During 1960s, robots were launched in the industries for automobile assembly lines.
‘The Economist’, based on Rodney Brooks, an ex-tenured Professor of Robotics at MIT and his Heartland Robotics company, states that venture capitalists have forecasted $32 M on production facility, and anticipate a revolution in the field.
As the CEO and President of Heartland Robotics, Brooks while addressing the MIT professionals on April 20, on behalf of a student entrepreneurship group, said that during 1960s, he created a primitive computer using vacuum tubes with only 64 bits of total random access memory. Inspired by a 1968 movie “2001: A Space Odyssey”, Brooks approached Marvin Minsky, a MIT professor who was a consultant to filmmaker Stanley Kubrick.
Brooks’ first contribution to robotics started with constructing small, low-cost robots with autonomous control systems. As a substitute to NASA proposals for large planetary rovers, this concept was presented in a research paper titled “Fast, Cheap and Out of Control.” Brooks was then selected to play a leading role in a documentary film by Errol Morris, with the name unchanged.

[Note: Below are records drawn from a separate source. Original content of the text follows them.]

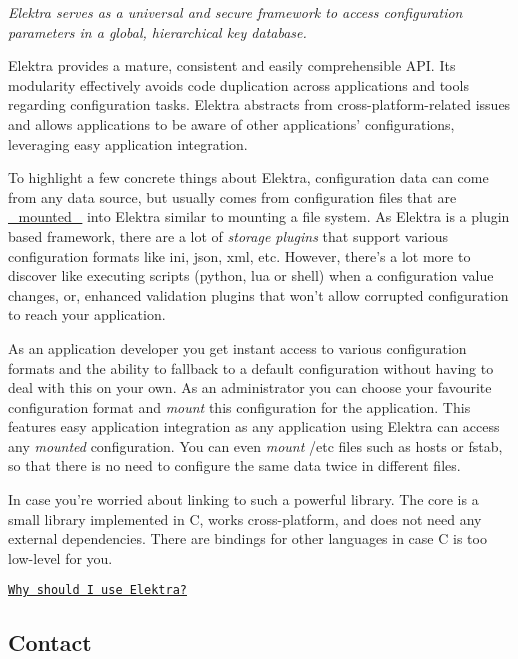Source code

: {\itshape Elektra serves as a universal and secure framework to access configuration parameters in a global, hierarchical key database.}



Elektra provides a mature, consistent and easily comprehensible A\+P\+I. Its modularity effectively avoids code duplication across applications and tools regarding configuration tasks. Elektra abstracts from cross-\/platform-\/related issues and allows applications to be aware of other applications' configurations, leveraging easy application integration.

To highlight a few concrete things about Elektra, configuration data can come from any data source, but usually comes from configuration files that are \hyperlink{md_doc_help_elektra-mounting_doc_help_elektra-mounting_md}{\+\_\+mounted\+\_\+} into Elektra similar to mounting a file system. As Elektra is a plugin based framework, there are a lot of {\itshape storage plugins} that support various configuration formats like ini, json, xml, etc. However, there's a lot more to discover like executing scripts ({\ttfamily python}, {\ttfamily lua} or {\ttfamily shell}) when a configuration value changes, or, enhanced validation plugins that won't allow corrupted configuration to reach your application.

As an application developer you get instant access to various configuration formats and the ability to fallback to a default configuration without having to deal with this on your own. As an administrator you can choose your favourite configuration format and {\itshape mount} this configuration for the application. This features easy application integration as any application using Elektra can access any {\itshape mounted} configuration. You can even {\itshape mount} {\ttfamily /etc} files such as {\ttfamily hosts} or {\ttfamily fstab}, so that there is no need to configure the same data twice in different files.

In case you're worried about linking to such a powerful library. The core is a small library implemented in C, works cross-\/platform, and does not need any external dependencies. There are bindings for other languages in case C is too low-\/level for you.

\href{#goals}{\tt Why should I use Elektra?}

\subsection*{Contact}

This smaller, simpler robots approach benefited NASA, where Brooks contributed the first mobile robotic Mars rover called ‘Sojourner’.
In association with MIT students and post doctoral students, Brooks developed several different robots that can capture the facial expressions and gestures of a person, and determine their emotional state.
Brooks has also established several companies such as the iRobot, renowned for its recent launch of vacuum-cleaning robot called Roomba. Furthermore, the company created various military robots, which are being widely deployed by U.S. forces to navigate through dangerous areas and disarm explosives.